What is being asked:
Output only the lines of the entries that follow, starting at the one with "- 80 burbujas" and running down to the one with "- Delay de desmontaje", both included and unchanged.

[Stored data]
↓↓↓

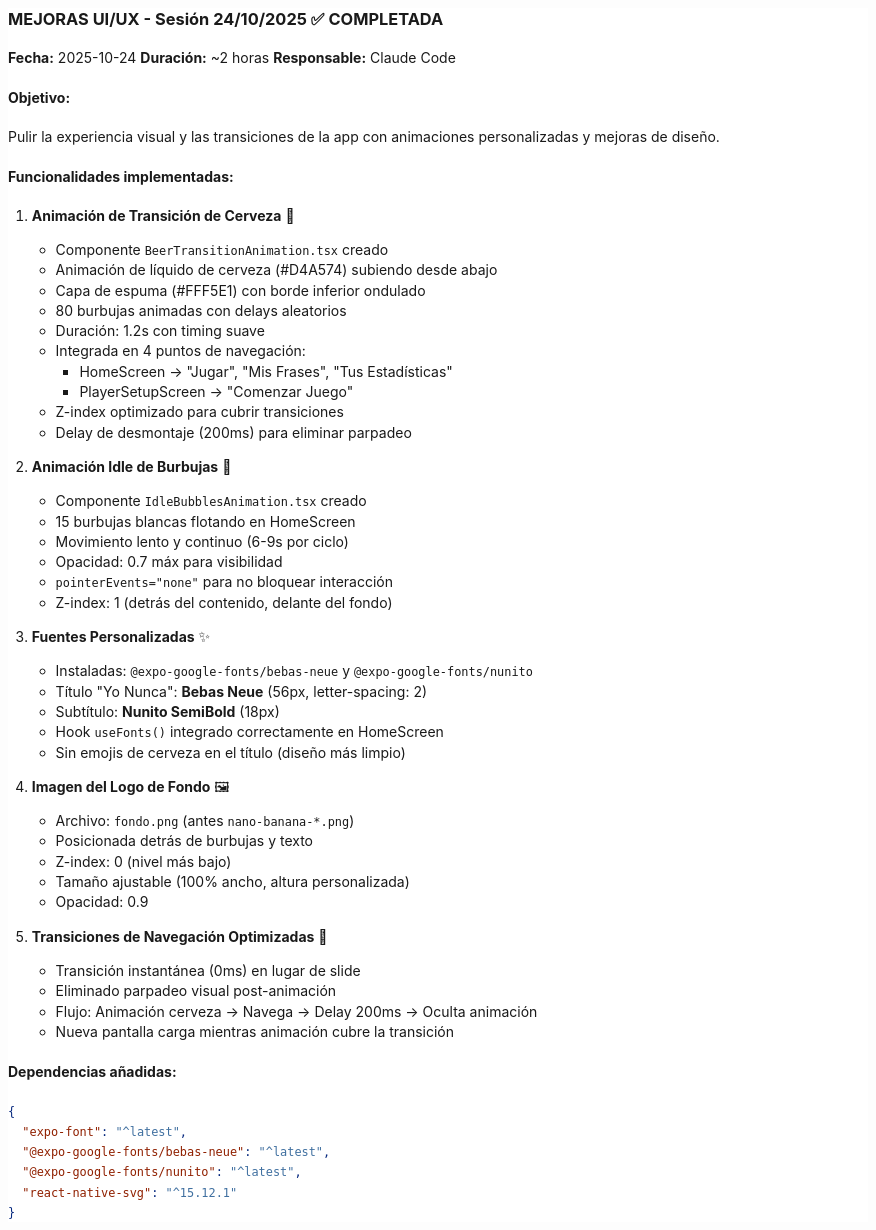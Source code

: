 ### MEJORAS UI/UX - Sesión 24/10/2025 ✅ COMPLETADA

**Fecha:** 2025-10-24
**Duración:** ~2 horas
**Responsable:** Claude Code

#### Objetivo:
Pulir la experiencia visual y las transiciones de la app con animaciones personalizadas y mejoras de diseño.

#### Funcionalidades implementadas:

1. **Animación de Transición de Cerveza** 🍺
   - Componente `BeerTransitionAnimation.tsx` creado
   - Animación de líquido de cerveza (#D4A574) subiendo desde abajo
   - Capa de espuma (#FFF5E1) con borde inferior ondulado
   - 80 burbujas animadas con delays aleatorios
   - Duración: 1.2s con timing suave
   - Integrada en 4 puntos de navegación:
     * HomeScreen → "Jugar", "Mis Frases", "Tus Estadísticas"
     * PlayerSetupScreen → "Comenzar Juego"
   - Z-index optimizado para cubrir transiciones
   - Delay de desmontaje (200ms) para eliminar parpadeo

2. **Animación Idle de Burbujas** 🫧
   - Componente `IdleBubblesAnimation.tsx` creado
   - 15 burbujas blancas flotando en HomeScreen
   - Movimiento lento y continuo (6-9s por ciclo)
   - Opacidad: 0.7 máx para visibilidad
   - `pointerEvents="none"` para no bloquear interacción
   - Z-index: 1 (detrás del contenido, delante del fondo)

3. **Fuentes Personalizadas** ✨
   - Instaladas: `@expo-google-fonts/bebas-neue` y `@expo-google-fonts/nunito`
   - Título "Yo Nunca": **Bebas Neue** (56px, letter-spacing: 2)
   - Subtítulo: **Nunito SemiBold** (18px)
   - Hook `useFonts()` integrado correctamente en HomeScreen
   - Sin emojis de cerveza en el título (diseño más limpio)

4. **Imagen del Logo de Fondo** 🖼️
   - Archivo: `fondo.png` (antes `nano-banana-*.png`)
   - Posicionada detrás de burbujas y texto
   - Z-index: 0 (nivel más bajo)
   - Tamaño ajustable (100% ancho, altura personalizada)
   - Opacidad: 0.9

5. **Transiciones de Navegación Optimizadas** 🔄
   - Transición instantánea (0ms) en lugar de slide
   - Eliminado parpadeo visual post-animación
   - Flujo: Animación cerveza → Navega → Delay 200ms → Oculta animación
   - Nueva pantalla carga mientras animación cubre la transición

#### Dependencias añadidas:
```json
{
  "expo-font": "^latest",
  "@expo-google-fonts/bebas-neue": "^latest",
  "@expo-google-fonts/nunito": "^latest",
  "react-native-svg": "^15.12.1"
}
```

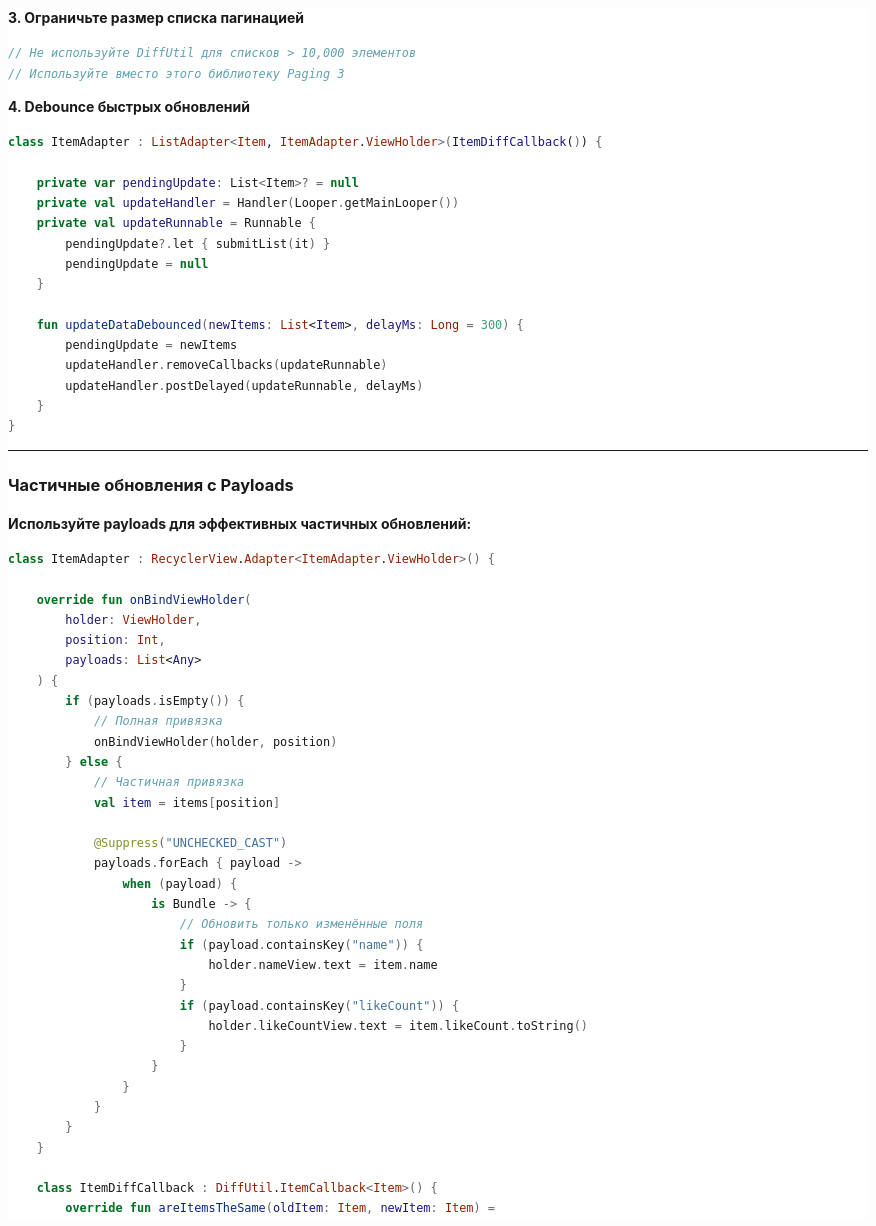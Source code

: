 **3. Ограничьте размер списка пагинацией**

```kotlin
// Не используйте DiffUtil для списков > 10,000 элементов
// Используйте вместо этого библиотеку Paging 3
```

**4. Debounce быстрых обновлений**

```kotlin
class ItemAdapter : ListAdapter<Item, ItemAdapter.ViewHolder>(ItemDiffCallback()) {

    private var pendingUpdate: List<Item>? = null
    private val updateHandler = Handler(Looper.getMainLooper())
    private val updateRunnable = Runnable {
        pendingUpdate?.let { submitList(it) }
        pendingUpdate = null
    }

    fun updateDataDebounced(newItems: List<Item>, delayMs: Long = 300) {
        pendingUpdate = newItems
        updateHandler.removeCallbacks(updateRunnable)
        updateHandler.postDelayed(updateRunnable, delayMs)
    }
}
```

---

### Частичные обновления с Payloads

**Используйте payloads для эффективных частичных обновлений:**

```kotlin
class ItemAdapter : RecyclerView.Adapter<ItemAdapter.ViewHolder>() {

    override fun onBindViewHolder(
        holder: ViewHolder,
        position: Int,
        payloads: List<Any>
    ) {
        if (payloads.isEmpty()) {
            // Полная привязка
            onBindViewHolder(holder, position)
        } else {
            // Частичная привязка
            val item = items[position]

            @Suppress("UNCHECKED_CAST")
            payloads.forEach { payload ->
                when (payload) {
                    is Bundle -> {
                        // Обновить только изменённые поля
                        if (payload.containsKey("name")) {
                            holder.nameView.text = item.name
                        }
                        if (payload.containsKey("likeCount")) {
                            holder.likeCountView.text = item.likeCount.toString()
                        }
                    }
                }
            }
        }
    }

    class ItemDiffCallback : DiffUtil.ItemCallback<Item>() {
        override fun areItemsTheSame(oldItem: Item, newItem: Item) =
```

↑↑↑

Exercise answer:
   - 80 burbujas animadas con delays aleatorios
   - Duración: 1.2s con timing suave
   - Integrada en 4 puntos de navegación:
     * HomeScreen → "Jugar", "Mis Frases", "Tus Estadísticas"
     * PlayerSetupScreen → "Comenzar Juego"
   - Z-index optimizado para cubrir transiciones
   - Delay de desmontaje (200ms) para eliminar parpadeo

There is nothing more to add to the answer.